THE AIRPORT IS BUSY, but it’s no distraction for the nagging realisation that my 37th birthday looms in less than 24 hours. Maybe it’s just my state of mind, but I feel old.
What’s she looking at? I wonder silently.
I realise the young woman has caught the glint of my ring as I mindlessly rotate it on my finger. I can’t help but smile. If she knew that the weight of this ring I’m wearing is like a two-tonne elephant, she wouldn’t be so jealous.

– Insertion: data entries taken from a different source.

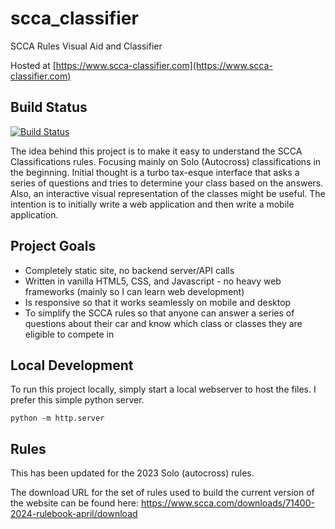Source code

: # scca_classifier
SCCA Rules Visual Aid and Classifier

Hosted at [https://www.scca-classifier.com](https://www.scca-classifier.com)

## Build Status
[![Build Status](https://github.com/Bjorn248/scca_classifier/actions/workflows/build.js.yml/badge.svg)](https://github.com/Bjorn248/scca_classifier/actions/workflows/build.js.yml)

The idea behind this project is to make it easy to understand the SCCA Classifications rules.
Focusing mainly on Solo (Autocross) classifications in the beginning. Initial thought is a
turbo tax-esque interface that asks a series of questions and tries to determine your class based
on the answers. Also, an interactive visual representation of the classes might be useful. The
intention is to initially write a web application and then write a mobile application.

## Project Goals
* Completely static site, no backend server/API calls
* Written in vanilla HTML5, CSS, and Javascript - no heavy web frameworks (mainly so I can learn
web development)
* Is responsive so that it works seamlessly on mobile and desktop
* To simplify the SCCA rules so that anyone can answer a series of questions about their car and
know which class or classes they are eligible to compete in

## Local Development
To run this project locally, simply start a local webserver to host the files.
I prefer this simple python server.
```
python -m http.server
```

## Rules
This has been updated for the 2023 Solo (autocross) rules.

The download URL for the set of rules used to build the current version of the website can be found
here: https://www.scca.com/downloads/71400-2024-rulebook-april/download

‘Mind if I take this seat?’ a man asks me.
Yes. ‘No, not at all.’
He places a brooding teenager in the chair, popping her gum with disdain while he reads the newspaper.
Great.
Travelling always makes me cranky. I hate the noise of the airport, the endless jumble of voices. On the weekends, it’s even worse – with kids running about and all the slack-jawed vacationers returning from some God-awful, all-you-can-eat resort. The whole thing makes me twitch. And today, to top it all off, I will have to endure coach service back to Miami. With my assistant on maternity leave, I’ve had to entrust my travel arrangements to the idiot temp. All flights are booked, so here I wait, with my mood growing more foul by the minute.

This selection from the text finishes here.